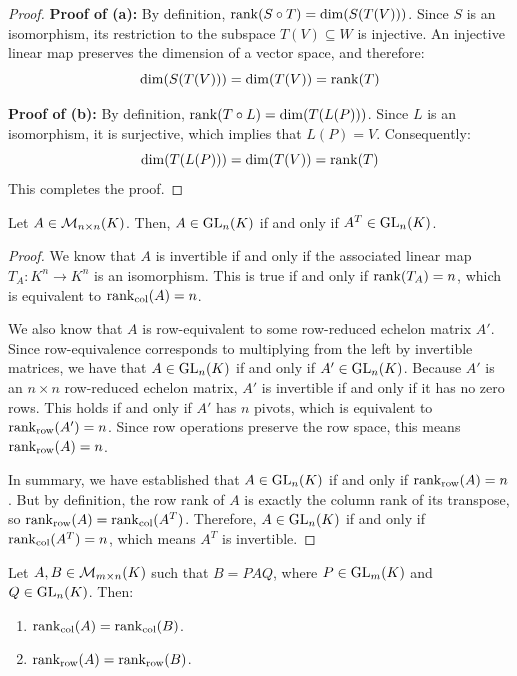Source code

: \begin{proof}
\textbf{Proof of (a):} By definition, $\rank(S \circ T) = \dim (S(T(V)))$. Since $S$ is an isomorphism, its restriction to the subspace $T(V) \subseteq W$ is injective. An injective linear map preserves the dimension of a vector space, and therefore:
\begin{equation*}
    \dim (S(T(V))) = \dim (T(V)) = \rank(T)
\end{equation*}

\textbf{Proof of (b):} By definition, $\rank(T \circ L) = \dim (T(L(P)))$. Since $L$ is an isomorphism, it is surjective, which implies that $L(P) = V$. Consequently:
\begin{equation*}
    \dim (T(L(P))) = \dim (T(V)) = \rank(T)
\end{equation*}
This completes the proof.
\end{proof}


\begin{lemma} \label{lemma:transpose_invertibility_v2}
Let $A \in \M_{n \times n}(K)$. Then, $A \in \GL_n(K)$ if and only if $A^T \in \GL_n(K)$.
\end{lemma}

\begin{proof}
We know that $A$ is invertible if and only if the associated linear map $T_A: K^n \to K^n$ is an isomorphism. This is true if and only if $\rank(T_A) = n$, which is equivalent to $\rank_{\text{col}}(A) = n$.

We also know that $A$ is row-equivalent to some row-reduced echelon matrix $A'$. Since row-equivalence corresponds to multiplying from the left by invertible matrices, we have that $A \in \GL_n(K)$ if and only if $A' \in \GL_n(K)$. Because $A'$ is an $n \times n$ row-reduced echelon matrix, $A'$ is invertible if and only if it has no zero rows. This holds if and only if $A'$ has $n$ pivots, which is equivalent to $\rank_{\text{row}}(A') = n$. Since row operations preserve the row space, this means $\rank_{\text{row}}(A) = n$.

In summary, we have established that $A \in \GL_n(K)$ if and only if $\rank_{\text{row}}(A) = n$. But by definition, the row rank of $A$ is exactly the column rank of its transpose, so $\rank_{\text{row}}(A) = \rank_{\text{col}}(A^T)$. Therefore, $A \in \GL_n(K)$ if and only if $\rank_{\text{col}}(A^T) = n$, which means $A^T$ is invertible.
\end{proof}

\begin{lemma} \label{lemma:17.c.4}
Let $A, B \in \M_{m \times n}(K)$ such that $B = P A Q$, where $P \in \GL_m(K)$ and $Q \in \GL_n(K)$. Then:
\begin{enumerate}
    \item $\rank_{\text{col}}(A) = \rank_{\text{col}}(B)$.
    \item $\rank_{\text{row}}(A) = \rank_{\text{row}}(B)$.
\end{enumerate}
\end{lemma}


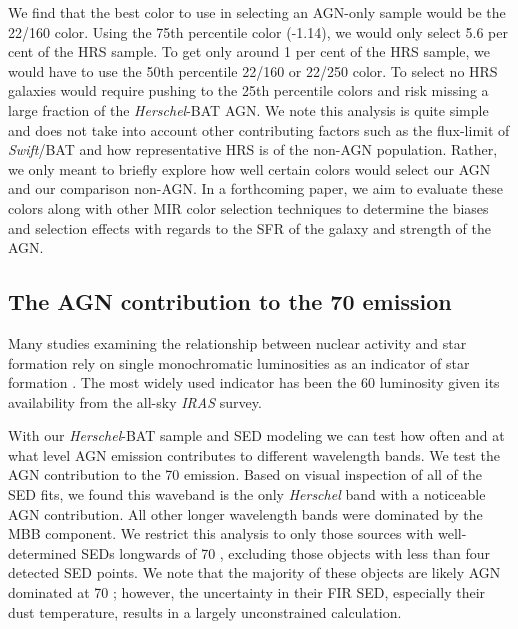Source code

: \documentclass[fleqn, usenatbib]{mnras}
\newcommand{\herschel}{\emph{Herschel}}
\newcommand{\swift}{\textit{Swift}}
\begin{document}
We find that the best color to use in selecting an AGN-only sample would be the 22/160 color. Using the 75th percentile color (-1.14), we would only select 5.6 per cent of the HRS sample. To get only around 1 per cent of the HRS sample, we would have to use the 50th percentile 22/160 or 22/250 color. To select no HRS galaxies would require pushing to the 25th percentile colors and risk missing a large fraction of the \herschel-BAT AGN. {\color{red}We note this analysis is quite simple and does not take into account other contributing factors such as the flux-limit of \swift/BAT and how representative HRS is of the non-AGN population. Rather, we only meant to briefly explore how well certain colors would select our AGN and our comparison non-AGN.} In a forthcoming paper, we aim to evaluate these colors along with other MIR color selection techniques \cite[e.g.][]{Donley:2012qy, Stern:2012mz} to determine the biases and selection effects with regards to the SFR of the galaxy and strength of the AGN.

\subsection{The AGN contribution to the 70 \micron{} emission}\label{sec:agn_70_contribution}
Many studies examining the relationship between nuclear activity and star formation rely on single monochromatic luminosities as an indicator of star formation \cite[e.g.][]{Netzer:2007ve, Netzer:2009lr, Rosario:2012fr}. The most widely used indicator has been the 60 \micron{} luminosity given its availability from the all-sky \textit{IRAS} survey. 

With our \herschel-BAT sample and SED modeling we can test how often and at what level AGN emission contributes to different wavelength bands. We test the AGN contribution to the 70 \micron{} emission. Based on visual inspection of all of the SED fits, we found this waveband is the only \herschel{} band with a noticeable AGN contribution. All other longer wavelength bands were dominated by the MBB component. We restrict this analysis to only those sources with well-determined SEDs longwards of 70 \micron, excluding those objects with less than four detected SED points. We note that the majority of these objects are likely AGN dominated at 70 \micron; however, the uncertainty in their FIR SED, especially their dust temperature, results in a largely unconstrained calculation.
\end{document}
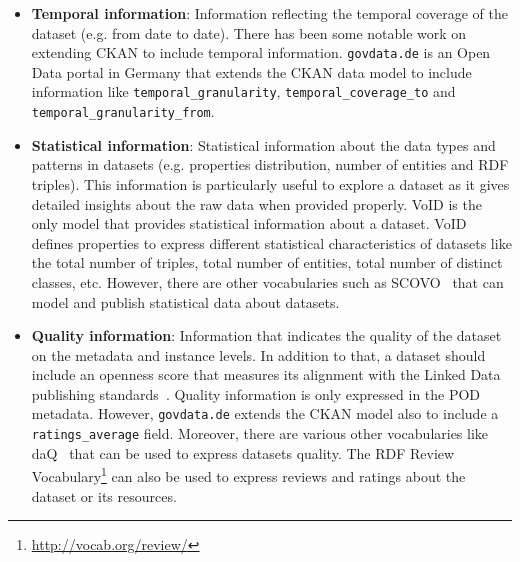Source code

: \begin{itemize}
 \item \textbf{Temporal information}: Information reflecting the temporal coverage of the dataset (e.g. from date to date). There has been some notable work on extending CKAN to include temporal information. \texttt{govdata.de} is an Open Data portal in Germany that extends the CKAN data model to include information like \texttt{temporal\_granularity}, \texttt{temporal\_coverage\_to} and \texttt{temporal\_granularity\_from}.
 \item \textbf{Statistical information}: Statistical information about the data types and patterns in datasets (e.g. properties distribution, number of entities and RDF triples). This information is particularly useful to explore a dataset as it gives detailed insights about the raw data when provided properly. VoID is the only model that provides statistical information about a dataset. VoID defines properties to express different statistical characteristics of datasets like the total number of triples, total number of entities, total number of distinct classes, etc. However, there are other vocabularies such as SCOVO~\cite{Hausenblas:ESWC:09} that can model and publish statistical data about datasets.
 \item \textbf{Quality information}: Information that indicates the quality of the dataset on the metadata and instance levels. In addition to that, a dataset should include an openness score that measures its alignment with the Linked Data publishing standards~\cite{Berners-Lee:W3C:06}. Quality information is only expressed in the POD metadata. However, \texttt{govdata.de} extends the CKAN model also to include a \texttt{ratings\_average} field. Moreover, there are various other vocabularies like daQ~\cite{Debattista:WWW:14} that can be used to express datasets quality. The RDF Review Vocabulary\footnote{\url{http://vocab.org/review/}} can also be used to express reviews and ratings about the dataset or its resources.
\end{itemize}


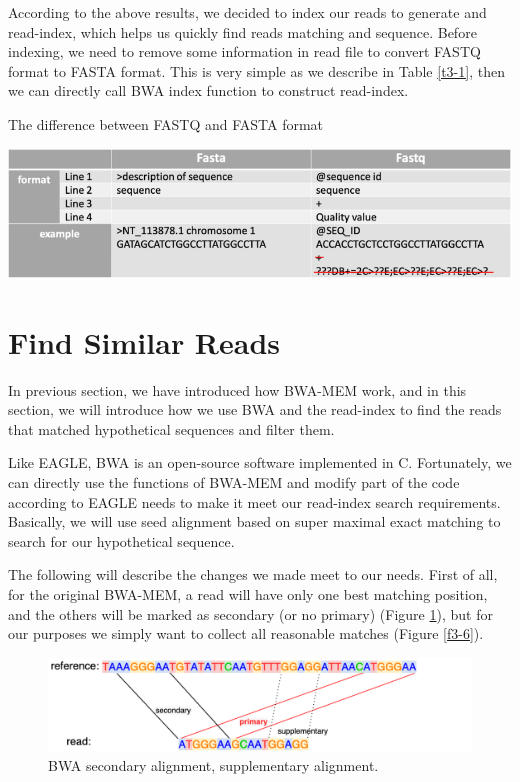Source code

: According to the above results, we decided to index our reads to generate and read-index, which helps us quickly find reads matching and sequence. Before indexing, we need to remove some information in read file to convert FASTQ format to FASTA format. This is very simple as we describe in Table \ref{t3-1}, then we can directly call BWA index function to construct read-index.

\begin{table}[h]
\caption{The difference between FASTQ and FASTA format}
\includegraphics[width=1\textwidth]{body/image/t3-1.png}
\label{t3-1}
\end{table}

\section{Find Similar Reads}
In previous section, we have introduced how BWA-MEM work, and in this section, we will introduce how we use BWA and the read-index to find the reads that matched hypothetical sequences and filter them.

Like EAGLE, BWA is an open-source software implemented in C.  Fortunately, we can directly use the functions of BWA-MEM and modify part of the code according to EAGLE needs to make it meet our read-index search requirements. Basically, we will use seed alignment based on super maximal exact matching to search for our hypothetical sequence.

The following will describe the changes we made meet to our needs. First of all, for the original BWA-MEM, a read will have only one best matching position, and the others will be marked as secondary (or no primary) (Figure \ref{f3-5}), but for our purposes we simply want to collect all reasonable matches (Figure \ref{f3-6}).

\begin{figure}[H]
\vspace{1em}
\includegraphics[width=1\columnwidth]{body/image/3-5.png}
\caption[secondary alignment]{BWA secondary alignment, supplementary alignment.}
\label{f3-5}
\end{figure}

Work item
Could you restate the material word for word, skipping any pictures it holds?

Output of the task
Source code

: \begin{proof}
\textbf{Proof of (a):} By definition, $\rank(S \circ T) = \dim (S(T(V)))$. Since $S$ is an isomorphism, its restriction to the subspace $T(V) \subseteq W$ is injective. An injective linear map preserves the dimension of a vector space, and therefore:
\begin{equation*}
    \dim (S(T(V))) = \dim (T(V)) = \rank(T)
\end{equation*}

\textbf{Proof of (b):} By definition, $\rank(T \circ L) = \dim (T(L(P)))$. Since $L$ is an isomorphism, it is surjective, which implies that $L(P) = V$. Consequently:
\begin{equation*}
    \dim (T(L(P))) = \dim (T(V)) = \rank(T)
\end{equation*}
This completes the proof.
\end{proof}


\begin{lemma} \label{lemma:transpose_invertibility_v2}
Let $A \in \M_{n \times n}(K)$. Then, $A \in \GL_n(K)$ if and only if $A^T \in \GL_n(K)$.
\end{lemma}

\begin{proof}
We know that $A$ is invertible if and only if the associated linear map $T_A: K^n \to K^n$ is an isomorphism. This is true if and only if $\rank(T_A) = n$, which is equivalent to $\rank_{\text{col}}(A) = n$.

We also know that $A$ is row-equivalent to some row-reduced echelon matrix $A'$. Since row-equivalence corresponds to multiplying from the left by invertible matrices, we have that $A \in \GL_n(K)$ if and only if $A' \in \GL_n(K)$. Because $A'$ is an $n \times n$ row-reduced echelon matrix, $A'$ is invertible if and only if it has no zero rows. This holds if and only if $A'$ has $n$ pivots, which is equivalent to $\rank_{\text{row}}(A') = n$. Since row operations preserve the row space, this means $\rank_{\text{row}}(A) = n$.

In summary, we have established that $A \in \GL_n(K)$ if and only if $\rank_{\text{row}}(A) = n$. But by definition, the row rank of $A$ is exactly the column rank of its transpose, so $\rank_{\text{row}}(A) = \rank_{\text{col}}(A^T)$. Therefore, $A \in \GL_n(K)$ if and only if $\rank_{\text{col}}(A^T) = n$, which means $A^T$ is invertible.
\end{proof}

\begin{lemma} \label{lemma:17.c.4}
Let $A, B \in \M_{m \times n}(K)$ such that $B = P A Q$, where $P \in \GL_m(K)$ and $Q \in \GL_n(K)$. Then:
\begin{enumerate}
    \item $\rank_{\text{col}}(A) = \rank_{\text{col}}(B)$.
    \item $\rank_{\text{row}}(A) = \rank_{\text{row}}(B)$.
\end{enumerate}
\end{lemma}


Source code

: \documentclass[fleqn, usenatbib]{mnras}
\newcommand{\herschel}{\emph{Herschel}}
\newcommand{\swift}{\textit{Swift}}
\begin{document}
We find that the best color to use in selecting an AGN-only sample would be the 22/160 color. Using the 75th percentile color (-1.14), we would only select 5.6 per cent of the HRS sample. To get only around 1 per cent of the HRS sample, we would have to use the 50th percentile 22/160 or 22/250 color. To select no HRS galaxies would require pushing to the 25th percentile colors and risk missing a large fraction of the \herschel-BAT AGN. {\color{red}We note this analysis is quite simple and does not take into account other contributing factors such as the flux-limit of \swift/BAT and how representative HRS is of the non-AGN population. Rather, we only meant to briefly explore how well certain colors would select our AGN and our comparison non-AGN.} In a forthcoming paper, we aim to evaluate these colors along with other MIR color selection techniques \cite[e.g.][]{Donley:2012qy, Stern:2012mz} to determine the biases and selection effects with regards to the SFR of the galaxy and strength of the AGN.

\subsection{The AGN contribution to the 70 \micron{} emission}\label{sec:agn_70_contribution}
Many studies examining the relationship between nuclear activity and star formation rely on single monochromatic luminosities as an indicator of star formation \cite[e.g.][]{Netzer:2007ve, Netzer:2009lr, Rosario:2012fr}. The most widely used indicator has been the 60 \micron{} luminosity given its availability from the all-sky \textit{IRAS} survey. 

With our \herschel-BAT sample and SED modeling we can test how often and at what level AGN emission contributes to different wavelength bands. We test the AGN contribution to the 70 \micron{} emission. Based on visual inspection of all of the SED fits, we found this waveband is the only \herschel{} band with a noticeable AGN contribution. All other longer wavelength bands were dominated by the MBB component. We restrict this analysis to only those sources with well-determined SEDs longwards of 70 \micron, excluding those objects with less than four detected SED points. We note that the majority of these objects are likely AGN dominated at 70 \micron; however, the uncertainty in their FIR SED, especially their dust temperature, results in a largely unconstrained calculation.
\end{document}
Source code

: \begin{itemize}
 \item \textbf{Temporal information}: Information reflecting the temporal coverage of the dataset (e.g. from date to date). There has been some notable work on extending CKAN to include temporal information. \texttt{govdata.de} is an Open Data portal in Germany that extends the CKAN data model to include information like \texttt{temporal\_granularity}, \texttt{temporal\_coverage\_to} and \texttt{temporal\_granularity\_from}.
 \item \textbf{Statistical information}: Statistical information about the data types and patterns in datasets (e.g. properties distribution, number of entities and RDF triples). This information is particularly useful to explore a dataset as it gives detailed insights about the raw data when provided properly. VoID is the only model that provides statistical information about a dataset. VoID defines properties to express different statistical characteristics of datasets like the total number of triples, total number of entities, total number of distinct classes, etc. However, there are other vocabularies such as SCOVO~\cite{Hausenblas:ESWC:09} that can model and publish statistical data about datasets.
 \item \textbf{Quality information}: Information that indicates the quality of the dataset on the metadata and instance levels. In addition to that, a dataset should include an openness score that measures its alignment with the Linked Data publishing standards~\cite{Berners-Lee:W3C:06}. Quality information is only expressed in the POD metadata. However, \texttt{govdata.de} extends the CKAN model also to include a \texttt{ratings\_average} field. Moreover, there are various other vocabularies like daQ~\cite{Debattista:WWW:14} that can be used to express datasets quality. The RDF Review Vocabulary\footnote{\url{http://vocab.org/review/}} can also be used to express reviews and ratings about the dataset or its resources.
\end{itemize}


Source code

: According to the above results, we decided to index our reads to generate and read-index, which helps us quickly find reads matching and sequence. Before indexing, we need to remove some information in read file to convert FASTQ format to FASTA format. This is very simple as we describe in Table \ref{t3-1}, then we can directly call BWA index function to construct read-index.

\begin{table}[h]
\caption{The difference between FASTQ and FASTA format}
\includegraphics[width=1\textwidth]{body/image/t3-1.png}
\label{t3-1}
\end{table}

\section{Find Similar Reads}
In previous section, we have introduced how BWA-MEM work, and in this section, we will introduce how we use BWA and the read-index to find the reads that matched hypothetical sequences and filter them.

Like EAGLE, BWA is an open-source software implemented in C.  Fortunately, we can directly use the functions of BWA-MEM and modify part of the code according to EAGLE needs to make it meet our read-index search requirements. Basically, we will use seed alignment based on super maximal exact matching to search for our hypothetical sequence.

The following will describe the changes we made meet to our needs. First of all, for the original BWA-MEM, a read will have only one best matching position, and the others will be marked as secondary (or no primary) (Figure \ref{f3-5}), but for our purposes we simply want to collect all reasonable matches (Figure \ref{f3-6}).

\begin{figure}[H]
\vspace{1em}
\includegraphics[width=1\columnwidth]{body/image/3-5.png}
\caption[secondary alignment]{BWA secondary alignment, supplementary alignment.}
\label{f3-5}
\end{figure}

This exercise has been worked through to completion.